The origins, nature, and potentials of consciousness, together with the nature and means of realizing genuine happiness, are of the utmost importance, especially in today’s world, in which the devastating effects of unbridled materialism are wreaking havoc on modern society and the natural environment. Materialistic assumptions about human nature continue to hamper open-minded inquiry into the relation between the body and mind, including how consciousness first emerges in a human fetus and what happens to it at death. Materialists assume it first emerges from complex interactions of neurons and it simply disappears at death, but they have never scientifically demonstrated the truth of their beliefs. Contemplatives from multiple traditions East and West reject that assumption, but the first-person discoveries on which they base their conclusions have yet to be taken seriously by the scientific community.

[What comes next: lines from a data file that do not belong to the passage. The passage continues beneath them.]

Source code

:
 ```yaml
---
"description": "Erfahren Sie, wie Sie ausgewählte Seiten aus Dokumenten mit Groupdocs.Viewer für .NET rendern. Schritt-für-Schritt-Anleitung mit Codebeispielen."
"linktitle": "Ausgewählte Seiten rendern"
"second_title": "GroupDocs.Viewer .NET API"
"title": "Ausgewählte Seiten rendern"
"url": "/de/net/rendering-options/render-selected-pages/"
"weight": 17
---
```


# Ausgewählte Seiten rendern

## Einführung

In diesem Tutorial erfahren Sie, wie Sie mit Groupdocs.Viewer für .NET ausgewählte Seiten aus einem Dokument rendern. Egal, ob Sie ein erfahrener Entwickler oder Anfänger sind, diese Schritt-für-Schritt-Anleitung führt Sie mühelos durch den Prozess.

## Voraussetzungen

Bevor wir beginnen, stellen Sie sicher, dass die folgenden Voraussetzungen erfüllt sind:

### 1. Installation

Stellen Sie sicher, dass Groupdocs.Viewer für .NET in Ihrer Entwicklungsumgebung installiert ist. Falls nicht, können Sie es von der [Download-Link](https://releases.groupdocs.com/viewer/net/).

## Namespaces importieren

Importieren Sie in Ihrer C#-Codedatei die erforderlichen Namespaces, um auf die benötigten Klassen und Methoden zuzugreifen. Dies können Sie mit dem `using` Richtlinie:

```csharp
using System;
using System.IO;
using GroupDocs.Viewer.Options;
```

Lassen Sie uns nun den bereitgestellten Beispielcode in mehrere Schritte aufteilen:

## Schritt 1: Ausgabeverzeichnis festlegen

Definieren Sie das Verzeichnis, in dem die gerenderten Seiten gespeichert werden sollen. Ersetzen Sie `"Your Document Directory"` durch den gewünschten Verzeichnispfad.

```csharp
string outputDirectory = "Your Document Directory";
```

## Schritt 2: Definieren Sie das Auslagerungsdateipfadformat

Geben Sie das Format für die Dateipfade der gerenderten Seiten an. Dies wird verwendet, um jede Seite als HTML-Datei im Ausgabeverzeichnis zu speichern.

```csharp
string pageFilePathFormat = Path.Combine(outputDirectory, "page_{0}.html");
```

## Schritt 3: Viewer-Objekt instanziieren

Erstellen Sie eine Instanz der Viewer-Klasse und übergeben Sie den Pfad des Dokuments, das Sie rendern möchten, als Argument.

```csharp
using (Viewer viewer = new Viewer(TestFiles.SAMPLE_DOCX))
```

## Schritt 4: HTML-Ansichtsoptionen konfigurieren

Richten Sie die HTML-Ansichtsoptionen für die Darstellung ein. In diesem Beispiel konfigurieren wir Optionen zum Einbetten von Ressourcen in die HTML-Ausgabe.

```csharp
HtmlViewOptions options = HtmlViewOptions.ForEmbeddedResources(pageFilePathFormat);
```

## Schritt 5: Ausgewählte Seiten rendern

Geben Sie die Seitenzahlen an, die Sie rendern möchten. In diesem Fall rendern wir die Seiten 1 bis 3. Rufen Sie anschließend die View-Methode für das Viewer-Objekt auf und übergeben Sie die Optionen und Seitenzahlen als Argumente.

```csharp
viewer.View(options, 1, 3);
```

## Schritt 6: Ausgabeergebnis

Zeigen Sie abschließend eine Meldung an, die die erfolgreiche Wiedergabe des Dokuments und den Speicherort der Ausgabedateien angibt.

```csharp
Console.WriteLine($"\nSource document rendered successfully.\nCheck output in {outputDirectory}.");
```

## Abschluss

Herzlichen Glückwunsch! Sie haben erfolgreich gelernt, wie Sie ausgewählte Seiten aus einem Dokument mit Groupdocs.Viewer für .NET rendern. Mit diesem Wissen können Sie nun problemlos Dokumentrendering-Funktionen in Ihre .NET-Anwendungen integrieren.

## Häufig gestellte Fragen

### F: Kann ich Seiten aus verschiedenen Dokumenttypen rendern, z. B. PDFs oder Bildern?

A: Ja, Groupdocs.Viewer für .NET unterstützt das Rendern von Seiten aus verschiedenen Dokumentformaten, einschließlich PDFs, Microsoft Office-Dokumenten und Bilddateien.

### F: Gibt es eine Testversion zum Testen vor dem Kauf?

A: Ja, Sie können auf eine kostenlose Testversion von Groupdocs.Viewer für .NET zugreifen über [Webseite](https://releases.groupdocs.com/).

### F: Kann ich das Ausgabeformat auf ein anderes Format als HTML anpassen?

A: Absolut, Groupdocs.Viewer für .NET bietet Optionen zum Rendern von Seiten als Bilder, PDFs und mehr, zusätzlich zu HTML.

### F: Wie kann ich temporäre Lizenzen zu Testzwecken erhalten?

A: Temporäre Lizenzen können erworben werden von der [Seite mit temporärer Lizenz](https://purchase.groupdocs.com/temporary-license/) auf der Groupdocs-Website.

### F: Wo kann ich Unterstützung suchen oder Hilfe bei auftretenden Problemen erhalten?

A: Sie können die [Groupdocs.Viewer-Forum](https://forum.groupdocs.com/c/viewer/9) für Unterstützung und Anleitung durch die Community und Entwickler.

As an analogy, even after Copernicus presented his brilliant heliocentric theory of the movements of the planets around the sun, medieval scholastics continued to cling to their belief that the sun and planets orbited around the earth. Both the heliocentric and geocentric views accounted for the appearances to the naked eye of the relative movements of these celestial bodies. It was only when Galileo refined the telescope as an instrument for making precise observations of the sun, moon, and planets, that he was able to discover the phases of Venus, which provided irrefutable evidence that the medieval geocentric view was invalid.
Nowadays, learned scientists and theologians continue to debate about the fate of human consciousness after death, with each group adhering to their own assumptions, without being able to point to evidence that settles the issue for all intelligent, open-minded seekers of truth. The achievement of highly refined states of focused attention, trained inwardly, transcending the limitations of the normal human psyche, sheds light on dimensions of consciousness that are not contingent upon the brain. If this discovery is valid and can be replicated by anyone with sufficient contemplative training—regardless of their metaphysical beliefs—this will shift the modern understanding of the mind from a “materiocentric” to an “empircocentric” view. This will herald the first scientific revolution in the mind sciences, in which experience will once again triumph over dogma, and antiquated metaphysical beliefs about the nature and potentials of consciousness will be defeated by rigorous observation. Rather than a victory of religion over science, this will be a victory for both science and spirituality, opening the way to the deepest exploration of human nature and our capacity for realizing genuine happiness through knowledge of ourselves and our relation to the natural world as a whole.

This, in short, is the core rationale for establishing a contemplative observatory in Santa Barbara, as one node in a worldwide network of such observatories, linked by way the internet, and collaborating with each other modeled after the Human Genome Project. Such observatories are now in the planning and development stages in the United States, Mexico, Brazil, Thailand, the United Kingdom, Mongolia, New Zealand, and India.